▶ _Activity_
Where a record contains a picture, omit it; otherwise reproduce the listing exactly.
····················
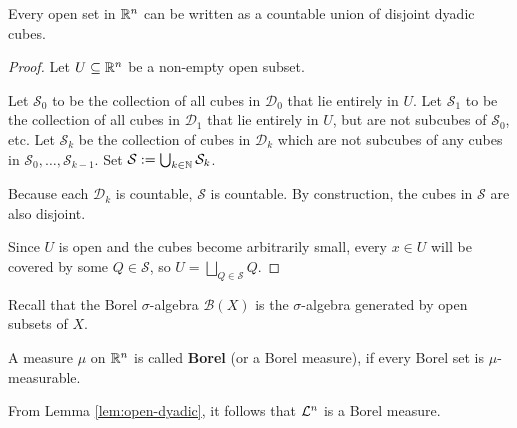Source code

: \begin{lem}[] \label{lem:open-dyadic}
  Every open set in $\mathbb{R}^{n}$ can be written as a countable union of disjoint dyadic cubes.
\end{lem}
\begin{proof}
Let $U \subseteq \mathbb{R}^{n}$ be a non-empty open subset.

Let $\mathcal{S}_0$ to be the collection of all cubes in $\mathcal{D}_0$ that lie entirely in $U$.
Let $\mathcal{S}_1$ to be the collection of all cubes in $\mathcal{D}_1$ that lie entirely in $U$, but are not subcubes of $\mathcal{S}_0$, etc.
Let $\mathcal{S}_k$ be the collection of cubes in $\mathcal{D}_k$ which are not subcubes of any cubes in $\mathcal{S}_0, \ldots, \mathcal{S}_{k-1}$.
Set $\mathcal{S} := \bigcup_{k \in \mathbb{N}}\mathcal{S}_k$.

Because each $\mathcal{D}_k$ is countable, $\mathcal{S}$ is countable.
By construction, the cubes in $\mathcal{S}$ are also disjoint.

Since $U$ is open and the cubes become arbitrarily small, every $x \in U$ will be covered by some $Q \in \mathcal{S}$, so $U = \bigsqcup_{Q \in \mathcal{S}}Q$.

\end{proof}

Recall that the Borel $\sigma$-algebra $\mathcal{B}(X)$ is the $\sigma$-algebra generated by open subsets of $X$.

\begin{dfn}[]
  A measure $\mu$ on $\mathbb{R}^{n}$ is called \textbf{Borel} (or a Borel measure), if every Borel set is $\mu$-measurable.
\end{dfn}

\begin{rem}[] \label{rem:leb-is-borel}
  From Lemma \ref{lem:open-dyadic}, it follows that $\mathcal{L}^{n}$ is a Borel measure.
\end{rem}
····················
▶ _Exercise answer_
Source code

: \begin{lem}[] \label{lem:open-dyadic}
  Every open set in $\mathbb{R}^{n}$ can be written as a countable union of disjoint dyadic cubes.
\end{lem}
\begin{proof}
Let $U \subseteq \mathbb{R}^{n}$ be a non-empty open subset.

Let $\mathcal{S}_0$ to be the collection of all cubes in $\mathcal{D}_0$ that lie entirely in $U$.
Let $\mathcal{S}_1$ to be the collection of all cubes in $\mathcal{D}_1$ that lie entirely in $U$, but are not subcubes of $\mathcal{S}_0$, etc.
Let $\mathcal{S}_k$ be the collection of cubes in $\mathcal{D}_k$ which are not subcubes of any cubes in $\mathcal{S}_0, \ldots, \mathcal{S}_{k-1}$.
Set $\mathcal{S} := \bigcup_{k \in \mathbb{N}}\mathcal{S}_k$.

Because each $\mathcal{D}_k$ is countable, $\mathcal{S}$ is countable.
By construction, the cubes in $\mathcal{S}$ are also disjoint.

Since $U$ is open and the cubes become arbitrarily small, every $x \in U$ will be covered by some $Q \in \mathcal{S}$, so $U = \bigsqcup_{Q \in \mathcal{S}}Q$.

\end{proof}

Recall that the Borel $\sigma$-algebra $\mathcal{B}(X)$ is the $\sigma$-algebra generated by open subsets of $X$.

\begin{dfn}[]
  A measure $\mu$ on $\mathbb{R}^{n}$ is called \textbf{Borel} (or a Borel measure), if every Borel set is $\mu$-measurable.
\end{dfn}

\begin{rem}[] \label{rem:leb-is-borel}
  From Lemma \ref{lem:open-dyadic}, it follows that $\mathcal{L}^{n}$ is a Borel measure.
\end{rem}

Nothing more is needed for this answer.